Below are records with pictures; copy word for word only the lines between the line with "## Tech Stack" and the line with "Repository for code", inclusive, and drop the pictures.

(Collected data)
════════

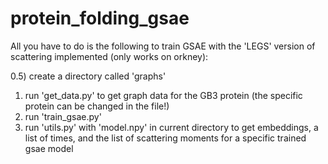 # protein_folding_gsae


All you have to do is the following to train GSAE with the 'LEGS' version of scattering implemented (only works on orkney):

0.5) create a directory called 'graphs'
1) run 'get_data.py' to get graph data for the GB3 protein (the specific protein can be changed in the file!)
2) run 'train_gsae.py'
3) run 'utils.py' with 'model.npy' in current directory to get embeddings, a list of times, and the list of scattering moments
for a specific trained gsae model
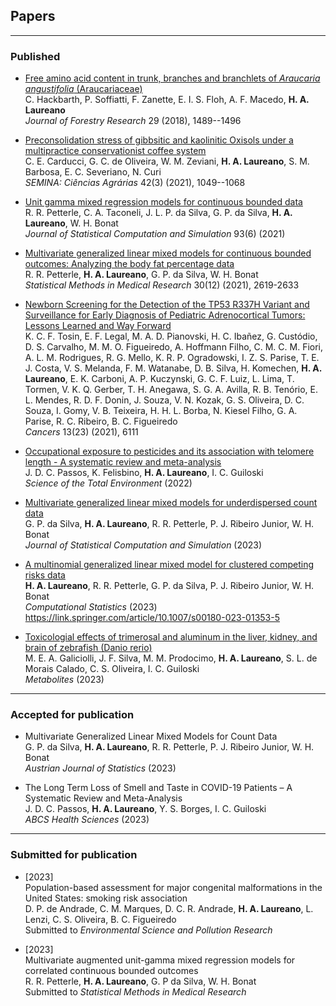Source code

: ## Papers

***

### Published

+ [Free amino acid content in trunk, branches and branchlets of *Araucaria angustifolia* (Araucariaceae)](https://bit.ly/3mXe63K)\
  C. Hackbarth, P. Soffiatti, F. Zanette, E. I. S. Floh, A. F. Macedo,
  **H. A. Laureano**\
  *Journal of Forestry Research* 29 (2018), 1489--1496

+ [Preconsolidation stress of gibbsitic and kaolinitic Oxisols under a multipractice conservationist coffee system](http://www.uel.br/revistas/uel/index.php/semagrarias/article/view/41338)\
  C. E. Carducci, G. C. de Oliveira, W. M. Zeviani, **H. A. Laureano**,
  S. M. Barbosa, E. C. Severiano, N. Curi\
  *SEMINA: Ciências Agrárias* 42(3) (2021), 1049--1068

+ [Unit gamma mixed regression models for continuous bounded data](https://www.tandfonline.com/doi/full/10.1080/00949655.2021.1970164?scroll=top&needAccess=true)\
  R. R. Petterle, C. A. Taconeli, J. L. P. da Silva, G. P. da Silva,
  **H. A. Laureano**, W. H. Bonat\
  *Journal of Statistical Computation and Simulation* 93(6) (2021)

+ [Multivariate generalized linear mixed models for continuous bounded outcomes: Analyzing the body fat percentage data](https://journals.sagepub.com/doi/abs/10.1177/09622802211043276)\
  R. R. Petterle, **H. A. Laureano**, G. P. da Silva, W. H. Bonat\
  *Statistical Methods in Medical Research* 30(12) (2021), 2619-2633

+ [Newborn Screening for the Detection of the TP53 R337H Variant and Surveillance for Early Diagnosis of Pediatric Adrenocortical Tumors: Lessons Learned and Way Forward](https://www.mdpi.com/2072-6694/13/23/6111)\
  K. C. F. Tosin, E. F. Legal, M. A. D. Pianovski, H. C. Ibañez, G.
  Custódio, D. S. Carvalho, M. M. O. Figueiredo, A.  Hoffmann Filho, C.
  M. C. M. Fiori, A. L. M. Rodrigues, R. G. Mello, K. R. P. Ogradowski,
  I. Z. S. Parise, T. E. J. Costa, V. S. Melanda, F. M. Watanabe, D. B.
  Silva, H. Komechen, **H.  A. Laureano**, E. K. Carboni, A. P.
  Kuczynski, G. C. F. Luiz, L. Lima, T. Tormen, V. K. Q. Gerber, T. H.
  Anegawa, S. G. A. Avilla, R. B. Tenório, E. L. Mendes, R. D. F. Donin,
  J. Souza, V. N. Kozak, G. S. Oliveira, D. C. Souza, I. Gomy, V. B.
  Teixeira, H. H. L. Borba, N. Kiesel Filho, G. A. Parise, R. C.
  Ribeiro, B. C. Figueiredo\
  *Cancers* 13(23) (2021), 6111

+ [Occupational exposure to pesticides and its association with telomere length - A systematic review and meta-analysis](https://www.sciencedirect.com/science/article/abs/pii/S0048969722048148)\
  J. D. C. Passos, K. Felisbino, **H. A. Laureano**, I. C. Guiloski\
  *Science of the Total Environment* (2022)

+ [Multivariate generalized linear mixed models for underdispersed count data](https://doi.org/10.1080/00949655.2023.2184474)\
  G. P. da Silva, **H. A. Laureano**, R. R. Petterle, P. J. Ribeiro
  Junior, W. H. Bonat\
  *Journal of Statistical Computation and Simulation* (2023)

+ [A multinomial generalized linear mixed model for clustered competing risks data](https://link.springer.com/epdf/10.1007/s00180-023-01353-5?sharing_token=3vXm4b9Vz-z0rtjL7yzwpfe4RwlQNchNByi7wbcMAY517pyMnY3C1MThdd0d7PnDza2qIskNVWZe76vaswKMz-9eTCIox50k0aNKigRIvL1TsSmF1Hkpeu-4iuEHM3p3Q9M-NF9zxL3hv76MK4mqqJbia3NbsvukubthChm4SY4=)\
  **H. A. Laureano**, R. R. Petterle, G. P. da Silva, P. J. Ribeiro
  Junior, W. H. Bonat\
  *Computational Statistics* (2023) https://link.springer.com/article/10.1007/s00180-023-01353-5

+ [Toxicologial effects of trimerosal and aluminum in the liver, kidney, and brain of zebrafish (Danio rerio)](https://www.mdpi.com/2218-1989/13/9/975)\
  M. E. A. Galiciolli, J. F. Silva, M. M. Prodocimo, **H. A. Laureano**,
  S. L. de Morais Calado, C. S. Oliveira, I. C. Guiloski\
  *Metabolites* (2023)
  
***

### Accepted for publication

+ Multivariate Generalized Linear Mixed Models for Count Data\
  G. P. da Silva, **H. A. Laureano**, R. R. Petterle, P. J. Ribeiro
  Junior, W. H. Bonat\
  *Austrian Journal of Statistics* (2023)

+ The Long Term Loss of Smell and Taste in COVID-19 Patients – A
  Systematic Review and Meta-Analysis\
  J. D. C. Passos, **H. A. Laureano**, Y. S. Borges, I. C. Guiloski\
  *ABCS Health Sciences* (2023)

***

### Submitted for publication
  
+ [2023]\
  Population-based assessment for major congenital malformations in the
  United States: smoking risk association\
  D. P. de Andrade, C. M. Marques, D. C. R. Andrade, **H. A. Laureano**,
  L. Lenzi, C. S. Oliveira, B. C. Figueiredo\
  Submitted to *Environmental Science and Pollution Research*

+ [2023]\
  Multivariate augmented unit-gamma mixed regression models for correlated
  continuous bounded outcomes\
  R. R. Petterle, **H. A. Laureano**, G. P da Silva, W. H. Bonat\
  Submitted to *Statistical Methods in Medical Research*

<!-- + [2022]\ -->
  <!-- Increased risk of fractures caused by the use of proton pump -->
  <!-- inhibitors in women in menopause: a systematic review and -->
  <!-- meta-analysis\ -->
  <!-- T. Maia, B. Gafo, **H. A. Laureano**, I. C. Guiloski\ -->
  <!-- Submitted to *EXCLI Journal: Experimental and Clinical Sciences* -->

<!-- *** -->

<!-- ### In preparation -->
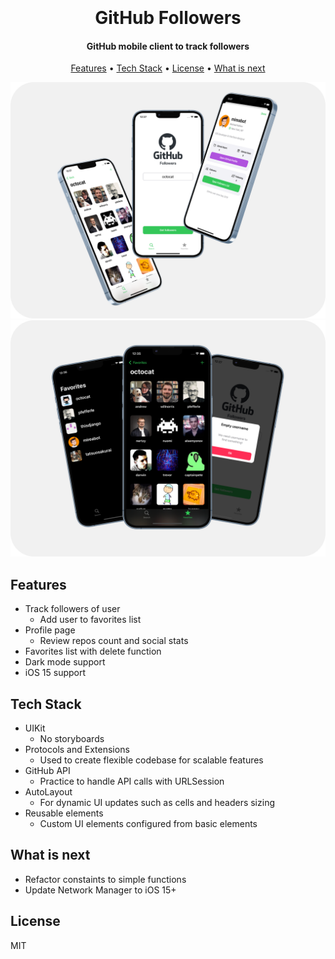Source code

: <h1 align="center">
  <br>
  <br>
  GitHub Followers
  <br>
</h1>

<h4 align="center">GitHub mobile client to track followers</h4>

<p align="center">
  <a href="features">Features</a> •
  <a href="#tech-stack">Tech Stack</a> •
  <a href="#license">License</a> •
  <a href="#what-is-next">What is next</a>
</p>

![screenshot](https://github.com/mireabot/GitHub-Followers/blob/main/GitHubMain.png)
![screenshot](https://github.com/mireabot/GitHub-Followers/blob/main/GitHubFeatures.png)

## Features

* Track followers of user
  - Add user to favorites list
* Profile page
  - Review repos count and social stats
* Favorites list with delete function 
* Dark mode support
* iOS 15 support

## Tech Stack

* UIKit
  - No storyboards
* Protocols and Extensions
  - Used to create flexible codebase for scalable features
* GitHub API
  - Practice to handle API calls with URLSession
* AutoLayout
  - For dynamic UI updates such as cells and headers sizing
* Reusable elements
  - Custom UI elements configured from basic elements
  
## What is next

* Refactor constaints to simple functions
* Update Network Manager to iOS 15+

## License

MIT



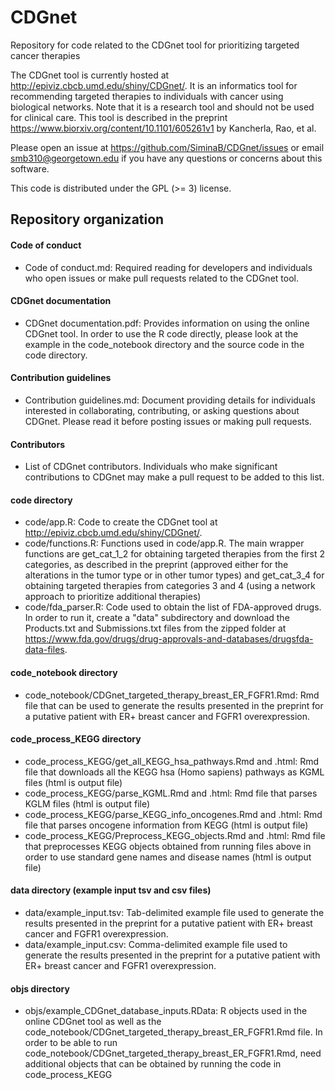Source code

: # CDGnet

Repository for code related to the CDGnet tool for prioritizing targeted cancer therapies

The CDGnet tool is currently hosted at http://epiviz.cbcb.umd.edu/shiny/CDGnet/. It is an informatics tool for recommending targeted therapies to individuals with cancer using biological networks. Note that it is a research tool and should not be used for clinical care.
This tool is described in the preprint https://www.biorxiv.org/content/10.1101/605261v1 by Kancherla, Rao, et al.

Please open an issue at https://github.com/SiminaB/CDGnet/issues or email smb310@georgetown.edu if you have any questions or concerns about this software.

This code is distributed under the GPL (>= 3) license.

## Repository organization

#### Code of conduct
* Code of conduct.md: Required reading for developers and individuals who open issues or make pull requests related to the CDGnet tool.
#### CDGnet documentation
* CDGnet documentation.pdf: Provides information on using the online CDGnet tool. In order to use the R code directly, please look at the example in the code_notebook directory and the source code in the code directory.
#### Contribution guidelines
* Contribution guidelines.md: Document providing details for individuals interested in collaborating, contributing, or asking questions about CDGnet. Please read it before posting issues or making pull requests.
#### Contributors
* List of CDGnet contributors. Individuals who make significant contributions to CDGnet may make a pull request to be added to this list.
#### code directory
* code/app.R: Code to create the CDGnet tool at http://epiviz.cbcb.umd.edu/shiny/CDGnet/.
* code/functions.R: Functions used in code/app.R. The main wrapper functions are get_cat_1_2 for obtaining targeted therapies from the first 2 categories, as described in the 
preprint (approved either for the alterations in the tumor type or in other tumor types) and get_cat_3_4 for obtaining targeted therapies from categories 3 and 4 (using a network
approach to prioritize additional therapies)
* code/fda_parser.R: Code used to obtain the list of FDA-approved drugs. In order to run it, create a "data" subdirectory and download the Products.txt and Submissions.txt files from the zipped folder at https://www.fda.gov/drugs/drug-approvals-and-databases/drugsfda-data-files.
#### code_notebook directory
* code_notebook/CDGnet_targeted_therapy_breast_ER_FGFR1.Rmd: Rmd file that can be used to generate the results presented in the preprint for a putative patient with ER+ breast cancer and FGFR1 overexpression.
#### code_process_KEGG directory
* code_process_KEGG/get_all_KEGG_hsa_pathways.Rmd and .html: Rmd file that downloads all the KEGG hsa (Homo sapiens) pathways as KGML files (html is output file)
* code_process_KEGG/parse_KGML.Rmd and .html: Rmd file that parses KGLM files (html is output file)
* code_process_KEGG/parse_KEGG_info_oncogenes.Rmd and .html: Rmd file that parses oncogene information from KEGG (html is output file)
* code_process_KEGG/Preprocess_KEGG_objects.Rmd and .html: Rmd file that preprocesses KEGG objects obtained from running files above in order to use standard gene names and disease names (html is output file)
#### data directory (example input tsv and csv files)
* data/example_input.tsv: Tab-delimited example file used to generate the results presented in the preprint for a putative patient with ER+ breast cancer and FGFR1 overexpression.
* data/example_input.csv: Comma-delimited example file used to generate the results presented in the preprint for a putative patient with ER+ breast cancer and FGFR1 overexpression.
#### objs directory
* objs/example_CDGnet_database_inputs.RData: R objects used in the online CDGnet tool as well as the code_notebook/CDGnet_targeted_therapy_breast_ER_FGFR1.Rmd file. In order to be able to run code_notebook/CDGnet_targeted_therapy_breast_ER_FGFR1.Rmd, need additional objects that can be obtained
by running the code in code_process_KEGG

════════

- Answer space -
## Tech Stack

* UIKit
  - No storyboards
* Protocols and Extensions
  - Used to create flexible codebase for scalable features
* GitHub API
  - Practice to handle API calls with URLSession
* AutoLayout
  - For dynamic UI updates such as cells and headers sizing
* Reusable elements
  - Custom UI elements configured from basic elements
  
## What is next

* Refactor constaints to simple functions
* Update Network Manager to iOS 15+

## License

MIT



Source code

: # CDGnet

Repository for code related to the CDGnet tool for prioritizing targeted cancer therapies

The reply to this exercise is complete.